Exercise
Where the string "runtime" occurs in a line of the entries below, copy that line.
********
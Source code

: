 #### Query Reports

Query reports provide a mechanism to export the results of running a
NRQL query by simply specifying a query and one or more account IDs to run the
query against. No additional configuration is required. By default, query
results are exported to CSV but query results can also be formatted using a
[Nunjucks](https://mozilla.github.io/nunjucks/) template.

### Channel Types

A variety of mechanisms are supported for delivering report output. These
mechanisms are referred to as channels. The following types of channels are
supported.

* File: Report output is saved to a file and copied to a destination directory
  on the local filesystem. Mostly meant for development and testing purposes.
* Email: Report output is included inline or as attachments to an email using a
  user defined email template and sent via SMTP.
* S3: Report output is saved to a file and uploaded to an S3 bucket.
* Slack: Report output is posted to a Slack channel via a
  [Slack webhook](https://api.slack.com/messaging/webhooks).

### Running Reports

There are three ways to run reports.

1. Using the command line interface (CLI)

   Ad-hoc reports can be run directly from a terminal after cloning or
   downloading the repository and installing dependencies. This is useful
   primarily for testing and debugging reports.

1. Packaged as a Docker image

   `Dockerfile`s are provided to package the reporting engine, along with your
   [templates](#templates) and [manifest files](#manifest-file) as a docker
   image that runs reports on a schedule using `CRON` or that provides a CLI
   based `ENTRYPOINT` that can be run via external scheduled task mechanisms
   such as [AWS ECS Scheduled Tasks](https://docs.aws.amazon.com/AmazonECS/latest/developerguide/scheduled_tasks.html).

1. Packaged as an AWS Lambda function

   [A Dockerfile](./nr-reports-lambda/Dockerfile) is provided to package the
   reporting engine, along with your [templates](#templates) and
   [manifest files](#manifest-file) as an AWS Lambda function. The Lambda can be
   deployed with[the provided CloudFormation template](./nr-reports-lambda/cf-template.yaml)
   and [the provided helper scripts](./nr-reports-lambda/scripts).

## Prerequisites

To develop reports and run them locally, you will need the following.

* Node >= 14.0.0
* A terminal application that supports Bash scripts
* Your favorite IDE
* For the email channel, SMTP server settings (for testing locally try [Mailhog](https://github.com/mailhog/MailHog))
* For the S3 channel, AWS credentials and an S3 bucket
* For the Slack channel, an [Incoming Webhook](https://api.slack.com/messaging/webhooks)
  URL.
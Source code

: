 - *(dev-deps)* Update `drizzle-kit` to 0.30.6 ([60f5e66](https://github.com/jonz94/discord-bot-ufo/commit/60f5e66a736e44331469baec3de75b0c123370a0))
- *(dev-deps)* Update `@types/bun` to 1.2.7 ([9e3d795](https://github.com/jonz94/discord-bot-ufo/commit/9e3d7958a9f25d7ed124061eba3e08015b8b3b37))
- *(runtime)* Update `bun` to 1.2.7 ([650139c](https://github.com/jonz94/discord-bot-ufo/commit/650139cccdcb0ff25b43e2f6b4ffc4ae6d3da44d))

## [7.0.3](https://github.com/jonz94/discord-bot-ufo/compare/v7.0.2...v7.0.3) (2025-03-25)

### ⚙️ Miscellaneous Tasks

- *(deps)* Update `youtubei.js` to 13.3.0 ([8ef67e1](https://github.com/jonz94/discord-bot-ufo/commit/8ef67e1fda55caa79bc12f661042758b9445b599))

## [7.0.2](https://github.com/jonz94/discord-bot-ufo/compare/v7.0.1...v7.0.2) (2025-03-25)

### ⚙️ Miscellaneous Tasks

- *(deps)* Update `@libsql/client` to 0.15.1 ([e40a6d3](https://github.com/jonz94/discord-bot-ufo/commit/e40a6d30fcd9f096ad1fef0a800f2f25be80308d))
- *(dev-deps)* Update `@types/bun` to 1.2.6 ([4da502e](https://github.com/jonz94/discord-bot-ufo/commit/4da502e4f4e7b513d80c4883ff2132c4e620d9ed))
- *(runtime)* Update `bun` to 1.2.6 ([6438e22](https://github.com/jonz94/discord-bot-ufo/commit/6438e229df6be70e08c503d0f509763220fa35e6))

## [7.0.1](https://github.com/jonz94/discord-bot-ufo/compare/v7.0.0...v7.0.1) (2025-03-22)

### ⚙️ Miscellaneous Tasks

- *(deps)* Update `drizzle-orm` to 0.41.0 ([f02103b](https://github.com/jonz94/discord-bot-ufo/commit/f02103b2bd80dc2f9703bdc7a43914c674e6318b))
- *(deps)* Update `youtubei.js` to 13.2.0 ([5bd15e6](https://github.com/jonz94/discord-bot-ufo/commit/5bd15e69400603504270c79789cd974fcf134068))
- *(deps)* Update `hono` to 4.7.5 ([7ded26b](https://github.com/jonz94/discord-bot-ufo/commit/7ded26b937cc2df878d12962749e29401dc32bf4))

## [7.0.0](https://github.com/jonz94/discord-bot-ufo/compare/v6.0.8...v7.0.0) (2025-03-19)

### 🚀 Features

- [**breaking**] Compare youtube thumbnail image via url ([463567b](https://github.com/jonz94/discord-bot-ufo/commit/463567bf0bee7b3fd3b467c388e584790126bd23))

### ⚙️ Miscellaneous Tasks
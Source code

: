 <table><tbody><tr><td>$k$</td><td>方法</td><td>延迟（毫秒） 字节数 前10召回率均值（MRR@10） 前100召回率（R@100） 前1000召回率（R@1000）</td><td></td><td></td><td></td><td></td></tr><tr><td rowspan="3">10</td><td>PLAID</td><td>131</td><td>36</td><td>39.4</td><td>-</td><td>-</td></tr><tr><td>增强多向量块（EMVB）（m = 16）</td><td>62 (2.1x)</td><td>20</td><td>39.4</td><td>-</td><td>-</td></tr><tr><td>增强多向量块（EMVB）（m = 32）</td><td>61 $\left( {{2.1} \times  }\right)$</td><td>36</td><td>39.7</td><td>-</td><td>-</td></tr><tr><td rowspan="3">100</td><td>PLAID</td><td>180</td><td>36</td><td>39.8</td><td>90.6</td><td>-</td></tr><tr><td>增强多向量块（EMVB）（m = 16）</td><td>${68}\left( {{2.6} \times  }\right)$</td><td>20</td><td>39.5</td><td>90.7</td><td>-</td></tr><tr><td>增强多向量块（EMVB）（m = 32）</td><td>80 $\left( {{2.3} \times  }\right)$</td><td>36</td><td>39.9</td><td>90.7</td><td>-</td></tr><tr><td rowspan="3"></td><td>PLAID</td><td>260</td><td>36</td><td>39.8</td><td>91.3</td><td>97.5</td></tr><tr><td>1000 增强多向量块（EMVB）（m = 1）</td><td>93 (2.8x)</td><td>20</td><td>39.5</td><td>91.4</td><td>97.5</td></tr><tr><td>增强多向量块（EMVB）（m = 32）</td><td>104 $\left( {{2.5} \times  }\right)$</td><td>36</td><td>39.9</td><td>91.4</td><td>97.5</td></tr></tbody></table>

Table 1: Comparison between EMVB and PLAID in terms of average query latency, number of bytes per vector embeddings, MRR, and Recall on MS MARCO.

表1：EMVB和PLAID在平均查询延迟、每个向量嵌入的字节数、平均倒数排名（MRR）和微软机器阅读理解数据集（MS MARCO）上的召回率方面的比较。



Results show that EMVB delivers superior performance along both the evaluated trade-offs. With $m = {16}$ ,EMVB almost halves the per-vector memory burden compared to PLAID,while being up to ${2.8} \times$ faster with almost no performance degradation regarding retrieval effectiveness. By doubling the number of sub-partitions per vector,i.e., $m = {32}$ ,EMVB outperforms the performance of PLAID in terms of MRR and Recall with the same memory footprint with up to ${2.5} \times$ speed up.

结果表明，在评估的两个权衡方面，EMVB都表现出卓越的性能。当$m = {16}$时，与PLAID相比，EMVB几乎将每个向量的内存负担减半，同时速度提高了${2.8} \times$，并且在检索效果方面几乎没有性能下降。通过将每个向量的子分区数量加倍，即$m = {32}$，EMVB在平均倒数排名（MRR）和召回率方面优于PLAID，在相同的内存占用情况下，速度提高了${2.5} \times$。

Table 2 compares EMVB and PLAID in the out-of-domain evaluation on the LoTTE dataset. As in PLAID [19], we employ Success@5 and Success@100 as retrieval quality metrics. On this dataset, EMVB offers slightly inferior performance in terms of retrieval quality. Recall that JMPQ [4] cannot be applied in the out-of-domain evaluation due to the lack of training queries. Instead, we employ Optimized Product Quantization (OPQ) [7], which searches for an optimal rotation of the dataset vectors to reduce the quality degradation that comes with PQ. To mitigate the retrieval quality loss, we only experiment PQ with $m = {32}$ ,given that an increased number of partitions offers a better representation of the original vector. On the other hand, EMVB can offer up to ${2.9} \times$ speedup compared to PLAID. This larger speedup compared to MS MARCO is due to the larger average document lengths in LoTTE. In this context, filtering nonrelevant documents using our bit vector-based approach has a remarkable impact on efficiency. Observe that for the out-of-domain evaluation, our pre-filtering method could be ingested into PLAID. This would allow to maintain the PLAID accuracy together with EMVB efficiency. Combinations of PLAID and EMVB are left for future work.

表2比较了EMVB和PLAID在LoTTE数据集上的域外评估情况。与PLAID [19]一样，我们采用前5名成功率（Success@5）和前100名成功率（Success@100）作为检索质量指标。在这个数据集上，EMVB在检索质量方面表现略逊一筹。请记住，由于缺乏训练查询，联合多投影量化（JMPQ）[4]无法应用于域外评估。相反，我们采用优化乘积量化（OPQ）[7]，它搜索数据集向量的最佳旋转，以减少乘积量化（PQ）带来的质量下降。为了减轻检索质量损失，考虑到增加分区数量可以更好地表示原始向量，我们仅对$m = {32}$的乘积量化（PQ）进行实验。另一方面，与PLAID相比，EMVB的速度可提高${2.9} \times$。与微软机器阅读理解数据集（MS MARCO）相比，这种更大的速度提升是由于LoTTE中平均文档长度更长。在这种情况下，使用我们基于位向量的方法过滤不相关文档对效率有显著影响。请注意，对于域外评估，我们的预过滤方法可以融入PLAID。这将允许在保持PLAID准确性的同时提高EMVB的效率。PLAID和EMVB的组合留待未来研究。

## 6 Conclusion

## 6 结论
********
Solution
- *(runtime)* Update `bun` to 1.2.7 ([650139c](https://github.com/jonz94/discord-bot-ufo/commit/650139cccdcb0ff25b43e2f6b4ffc4ae6d3da44d))
- *(runtime)* Update `bun` to 1.2.6 ([6438e22](https://github.com/jonz94/discord-bot-ufo/commit/6438e229df6be70e08c503d0f509763220fa35e6))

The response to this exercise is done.